Here, somewhat condensed, are a few choice excerpts from what a Washington and Lee University graduate wrote in response to plans by that institution’s trustees to suppress salient legacies of its two eminent namesakes. His letter deserves broad circulation:
“I can not tell you how disappointed and appalled I was to read about the proposed changes to the life and character of our university.
“I recently read an interesting book about the history of the English monarchy. Almost one thousand years of history that includes rogues, villains, murderers, thieves, usurpers, bastards, and bigamists. Do you think the British people have removed the portraits of these characters from the walls of their institutions or pulled down the countless statues that have existed in their cities for generations? Absolutely not. It is their history, like it or not. They have done what all thinking individuals would do. They recognize the good and the bad. Have the Egyptians ever considered destroying the pyramids, one of the most monumental monuments to slavery in all the world?
“I have tried to live my entire adult life following a principle that I attribute to General Lee who said that a man needed only one rule to guide his life. ‘Live your life as a gentleman.' I cannot be proud of a university with a storied and historic past that willfully chooses to turn its back upon its own history, to pick and choose what history it will display to the world, to erase its significance in the history of American education.

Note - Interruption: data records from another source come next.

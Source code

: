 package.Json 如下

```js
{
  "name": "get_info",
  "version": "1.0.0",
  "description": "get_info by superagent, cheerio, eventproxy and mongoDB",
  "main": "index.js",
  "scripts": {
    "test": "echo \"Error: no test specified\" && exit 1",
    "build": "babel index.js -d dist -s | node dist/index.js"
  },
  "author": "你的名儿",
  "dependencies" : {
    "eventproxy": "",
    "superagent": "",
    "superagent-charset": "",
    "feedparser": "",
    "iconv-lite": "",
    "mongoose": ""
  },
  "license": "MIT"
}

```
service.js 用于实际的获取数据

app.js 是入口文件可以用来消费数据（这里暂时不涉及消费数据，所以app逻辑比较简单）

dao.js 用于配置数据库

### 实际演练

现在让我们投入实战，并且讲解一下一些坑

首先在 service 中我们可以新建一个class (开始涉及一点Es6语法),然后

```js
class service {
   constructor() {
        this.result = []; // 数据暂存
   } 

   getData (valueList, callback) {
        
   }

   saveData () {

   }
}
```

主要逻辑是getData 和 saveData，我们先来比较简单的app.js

“We all have a past. I can not change mine to make myself more presentable to you. Neither can a university. They should embrace their past, recognize and examine it as historians do, accept and acknowledge its importance in the lives of so many, capitalize on that rich history.”
Before a friend sent me a copy of this letter, I had resolved to take a furlough from the monuments and memory issue. But that issue obviously has reached a madcap pitch everywhere — including even W&L, where I taught as a professor of journalism and humanities in the 1990s. W&L’s long heritage is traditionally, one might say necessarily, southern, given its origins. George Washington bequeathed valuable canal stock to Liberty Hall, its struggling 18th century predecessor. General Lee’s presidency (1865-70) saved it from near collapse. His legacies are many, including Valentine’s fine Recumbent Statue in Lee Chapel. It is now to be discreetly concealed by trustee command during most exercises.
Another sentence in the letter (“Leave the paintings of the founding fathers but change the wardrobe”) alludes to an especially fatuous trustee mandate. On either side of the stage in Lee Chapel hang elegant portraits of the founders, in military dress — both were, after all, professional soldiers, although much else. Lee’s engineering skills saved the St. Louis harbor from ruin in the 1830s. Washington’s services to the nation are, or once were, familiar to every schoolboy. Both founders may now continue to be portrayed — but only in civilian dress!
The mind of any history-conscious person boggles at such foolishness — as at the statement of a former UNC chancellor that Silent Sam should be torn down. Perhaps Yale, where the madness is also afoot, felt it necessary to scrub John C. Calhoun’s name from one of its colleges, even if he was once vice president of the United States. But it is characteristic of untempered revolutionary zeal that it is addictive and recognizes no limit — not even drawing a line at radical manipulations that threaten the very identity of distinguished and historic seats of learning. That is not, perhaps, an immediate threat at the nation’s oldest public university. But W&L, a fine old institution that once valued my teaching and treated me with generous hospitality, is nearing that dangerous and possibly suicidal line.